Un député LaREM congédie une délégation de l'AMF à l'Assemblée nationale
C’est un incident particulièrement désagréable pour les représentants des maires qui s’est produit, hier, à l’Assemblée nationale : Stéphanie Guiraud-Chaumeil, maire d’Albi, venue spécialement pour une audition consacrée au projet de loi Engagement et proximité devant la commission des lois, s’est vue purement et simplement congédiée par le rapporteur Bruno Questel, député LaREM de l’Eure, avant même que les échanges commencent.
Les maires « doivent être respectés », twittait hier, avec un certain aplomb, Bruno Questel, après avoir mis à la porte la délégation de l’AMF. C’est pourtant peu dire l’AMF n’a pas jugé l’attitude du député très « respectueuse ». Mais que s’est-il passé ?
Incident délibéré
Dans un communiqué de presse publié quelques minutes après l’incident – ce qui laisse à penser que la chose était largement préméditée – Bruno Questel explique avoir d’abord « regretté » que François Baroin ou André Laignel « n’aient pas jugé utile de venir échanger avec les députés ». Une façon à peine voilée de dire qu'il jugeait la maire d’Albi – pourtant rapporteure de la commission intercommunalité de l’AMF et donc particulièrement au fait des questions évoquées dans le projet de loi – insuffisamment compétente pour qu'il daigne s’entretenir avec elle.

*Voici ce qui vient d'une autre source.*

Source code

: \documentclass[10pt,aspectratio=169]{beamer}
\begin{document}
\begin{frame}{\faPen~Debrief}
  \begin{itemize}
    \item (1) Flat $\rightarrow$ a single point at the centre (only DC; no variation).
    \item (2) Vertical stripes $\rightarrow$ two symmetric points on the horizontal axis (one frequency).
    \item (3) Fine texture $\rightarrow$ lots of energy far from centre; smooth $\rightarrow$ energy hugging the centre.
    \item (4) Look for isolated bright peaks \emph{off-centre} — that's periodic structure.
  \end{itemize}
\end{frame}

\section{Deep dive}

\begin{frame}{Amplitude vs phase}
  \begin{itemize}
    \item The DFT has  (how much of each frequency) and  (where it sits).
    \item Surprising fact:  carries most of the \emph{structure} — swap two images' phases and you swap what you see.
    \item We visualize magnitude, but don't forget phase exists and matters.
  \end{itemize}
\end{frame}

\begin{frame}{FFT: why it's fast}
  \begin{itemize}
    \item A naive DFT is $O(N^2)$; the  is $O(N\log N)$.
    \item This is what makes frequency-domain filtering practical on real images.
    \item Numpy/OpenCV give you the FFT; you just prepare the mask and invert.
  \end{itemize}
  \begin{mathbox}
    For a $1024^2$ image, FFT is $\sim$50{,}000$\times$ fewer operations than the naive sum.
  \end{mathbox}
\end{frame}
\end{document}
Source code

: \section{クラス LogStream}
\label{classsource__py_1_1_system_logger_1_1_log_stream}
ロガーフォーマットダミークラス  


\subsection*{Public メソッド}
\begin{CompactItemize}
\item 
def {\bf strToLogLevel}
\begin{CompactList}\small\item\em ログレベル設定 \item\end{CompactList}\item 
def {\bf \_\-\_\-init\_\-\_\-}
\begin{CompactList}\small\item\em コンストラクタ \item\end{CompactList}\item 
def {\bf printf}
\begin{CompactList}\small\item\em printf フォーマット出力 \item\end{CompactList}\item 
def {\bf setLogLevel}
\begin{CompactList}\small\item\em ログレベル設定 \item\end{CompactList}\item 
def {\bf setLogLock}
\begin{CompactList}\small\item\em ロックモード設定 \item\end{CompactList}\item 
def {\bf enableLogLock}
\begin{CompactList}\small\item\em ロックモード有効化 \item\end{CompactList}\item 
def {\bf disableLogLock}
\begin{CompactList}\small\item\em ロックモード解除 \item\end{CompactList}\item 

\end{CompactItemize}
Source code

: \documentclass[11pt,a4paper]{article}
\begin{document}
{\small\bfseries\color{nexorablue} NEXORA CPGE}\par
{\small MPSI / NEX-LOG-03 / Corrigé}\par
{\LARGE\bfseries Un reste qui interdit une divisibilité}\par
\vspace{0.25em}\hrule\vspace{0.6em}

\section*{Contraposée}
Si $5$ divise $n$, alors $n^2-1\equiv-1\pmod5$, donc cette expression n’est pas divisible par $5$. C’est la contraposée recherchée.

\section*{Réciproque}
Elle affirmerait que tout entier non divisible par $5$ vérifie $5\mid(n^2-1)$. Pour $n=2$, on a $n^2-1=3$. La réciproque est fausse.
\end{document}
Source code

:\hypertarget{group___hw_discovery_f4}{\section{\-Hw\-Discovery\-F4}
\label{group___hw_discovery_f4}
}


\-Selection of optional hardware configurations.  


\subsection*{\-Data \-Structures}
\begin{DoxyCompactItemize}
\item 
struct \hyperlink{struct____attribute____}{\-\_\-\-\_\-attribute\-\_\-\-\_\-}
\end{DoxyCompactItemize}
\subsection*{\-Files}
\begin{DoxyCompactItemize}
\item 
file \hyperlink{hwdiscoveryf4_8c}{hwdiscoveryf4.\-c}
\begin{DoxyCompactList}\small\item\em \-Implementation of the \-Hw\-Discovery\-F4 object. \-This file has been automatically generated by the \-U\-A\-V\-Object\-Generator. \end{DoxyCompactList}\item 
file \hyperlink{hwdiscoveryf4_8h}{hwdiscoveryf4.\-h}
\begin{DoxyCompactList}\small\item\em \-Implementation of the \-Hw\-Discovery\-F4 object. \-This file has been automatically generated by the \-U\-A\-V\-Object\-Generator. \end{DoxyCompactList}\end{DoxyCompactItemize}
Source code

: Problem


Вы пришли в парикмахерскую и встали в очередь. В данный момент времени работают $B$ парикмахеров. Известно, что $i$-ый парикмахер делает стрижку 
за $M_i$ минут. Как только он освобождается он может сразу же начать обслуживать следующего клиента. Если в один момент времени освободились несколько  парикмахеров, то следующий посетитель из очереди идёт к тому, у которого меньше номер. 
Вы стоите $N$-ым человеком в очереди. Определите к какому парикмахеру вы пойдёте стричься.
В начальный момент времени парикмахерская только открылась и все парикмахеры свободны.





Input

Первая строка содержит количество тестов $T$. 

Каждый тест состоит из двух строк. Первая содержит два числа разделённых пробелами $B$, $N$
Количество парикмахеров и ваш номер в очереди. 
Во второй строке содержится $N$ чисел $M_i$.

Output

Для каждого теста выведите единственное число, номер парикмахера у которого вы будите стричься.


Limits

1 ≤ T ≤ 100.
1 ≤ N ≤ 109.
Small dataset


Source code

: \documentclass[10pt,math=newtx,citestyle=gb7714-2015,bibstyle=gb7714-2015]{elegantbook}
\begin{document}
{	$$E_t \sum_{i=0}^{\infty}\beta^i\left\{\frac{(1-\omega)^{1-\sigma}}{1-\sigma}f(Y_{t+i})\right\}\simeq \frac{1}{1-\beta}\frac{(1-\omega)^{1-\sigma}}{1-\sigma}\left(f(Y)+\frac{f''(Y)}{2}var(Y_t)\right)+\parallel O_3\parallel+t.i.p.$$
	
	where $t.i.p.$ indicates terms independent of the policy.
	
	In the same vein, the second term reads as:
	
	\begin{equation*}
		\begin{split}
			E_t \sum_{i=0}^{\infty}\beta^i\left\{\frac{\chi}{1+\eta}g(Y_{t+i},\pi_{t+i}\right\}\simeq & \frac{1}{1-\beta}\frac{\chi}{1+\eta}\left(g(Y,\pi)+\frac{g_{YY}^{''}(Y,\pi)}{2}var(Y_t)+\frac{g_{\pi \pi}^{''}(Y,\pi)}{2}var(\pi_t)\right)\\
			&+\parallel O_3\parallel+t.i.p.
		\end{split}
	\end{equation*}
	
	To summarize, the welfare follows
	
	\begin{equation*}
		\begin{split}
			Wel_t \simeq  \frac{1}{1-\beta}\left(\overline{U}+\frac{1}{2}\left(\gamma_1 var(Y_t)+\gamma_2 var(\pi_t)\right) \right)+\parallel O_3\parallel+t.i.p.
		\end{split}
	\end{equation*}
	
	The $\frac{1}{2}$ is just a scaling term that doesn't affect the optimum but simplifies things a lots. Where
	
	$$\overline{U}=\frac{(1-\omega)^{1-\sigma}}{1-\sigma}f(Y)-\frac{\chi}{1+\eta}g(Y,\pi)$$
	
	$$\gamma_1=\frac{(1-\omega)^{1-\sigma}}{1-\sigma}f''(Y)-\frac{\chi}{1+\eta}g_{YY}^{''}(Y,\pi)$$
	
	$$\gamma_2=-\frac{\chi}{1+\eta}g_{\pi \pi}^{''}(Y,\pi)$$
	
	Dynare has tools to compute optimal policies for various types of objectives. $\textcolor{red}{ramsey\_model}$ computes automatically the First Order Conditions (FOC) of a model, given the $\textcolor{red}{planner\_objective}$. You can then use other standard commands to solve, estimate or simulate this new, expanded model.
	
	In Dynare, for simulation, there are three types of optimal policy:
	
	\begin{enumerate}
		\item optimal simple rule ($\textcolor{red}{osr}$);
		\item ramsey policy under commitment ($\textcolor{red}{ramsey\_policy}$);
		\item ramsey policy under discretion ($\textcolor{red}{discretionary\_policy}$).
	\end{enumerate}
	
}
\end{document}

Puis Bruno Questel, comme il le dit lui-même dans son communiqué, a sommé la maire d’Albi de « condamner » des propos soi-disant tenus par « un cadre de l’AMF » sur le site du Journal du dimanche… il y a trois semaines. Cet article rapportait sous couvert d’anonymat les propos qu’aurait tenu un « cadre » de l’association selon qui « les députés n’y connaissent rien » et vont « gentiment suivre les ordres de Bercy ».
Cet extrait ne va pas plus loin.